**** SUPPLIED MATERIAL

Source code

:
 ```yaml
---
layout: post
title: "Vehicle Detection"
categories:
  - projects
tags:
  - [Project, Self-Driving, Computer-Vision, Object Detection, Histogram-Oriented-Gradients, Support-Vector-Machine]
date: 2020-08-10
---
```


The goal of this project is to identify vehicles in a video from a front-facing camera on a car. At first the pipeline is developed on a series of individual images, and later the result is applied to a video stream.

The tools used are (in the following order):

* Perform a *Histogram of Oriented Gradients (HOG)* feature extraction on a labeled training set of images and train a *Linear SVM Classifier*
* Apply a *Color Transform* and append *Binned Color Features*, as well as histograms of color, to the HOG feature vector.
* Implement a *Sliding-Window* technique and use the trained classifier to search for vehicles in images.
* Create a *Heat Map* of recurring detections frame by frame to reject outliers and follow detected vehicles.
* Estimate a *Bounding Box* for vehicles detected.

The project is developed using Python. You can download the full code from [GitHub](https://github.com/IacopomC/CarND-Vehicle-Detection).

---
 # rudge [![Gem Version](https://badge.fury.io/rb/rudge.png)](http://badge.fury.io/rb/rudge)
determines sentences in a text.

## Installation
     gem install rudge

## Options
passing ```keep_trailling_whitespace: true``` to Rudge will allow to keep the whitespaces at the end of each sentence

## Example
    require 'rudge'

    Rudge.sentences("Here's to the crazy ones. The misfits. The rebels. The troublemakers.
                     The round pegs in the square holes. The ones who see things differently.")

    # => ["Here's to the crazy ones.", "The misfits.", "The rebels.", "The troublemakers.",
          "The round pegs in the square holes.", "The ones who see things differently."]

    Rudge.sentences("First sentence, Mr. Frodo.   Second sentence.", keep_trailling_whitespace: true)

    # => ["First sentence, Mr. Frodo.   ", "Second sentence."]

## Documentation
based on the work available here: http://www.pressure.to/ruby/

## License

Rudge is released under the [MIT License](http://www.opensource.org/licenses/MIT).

********

• **EXERCISE DESCRIPTION**
Where the string "pegs" occurs in a line of the listing above, count that line, then report the total and nothing else.

• **ANSWER SPACE**
2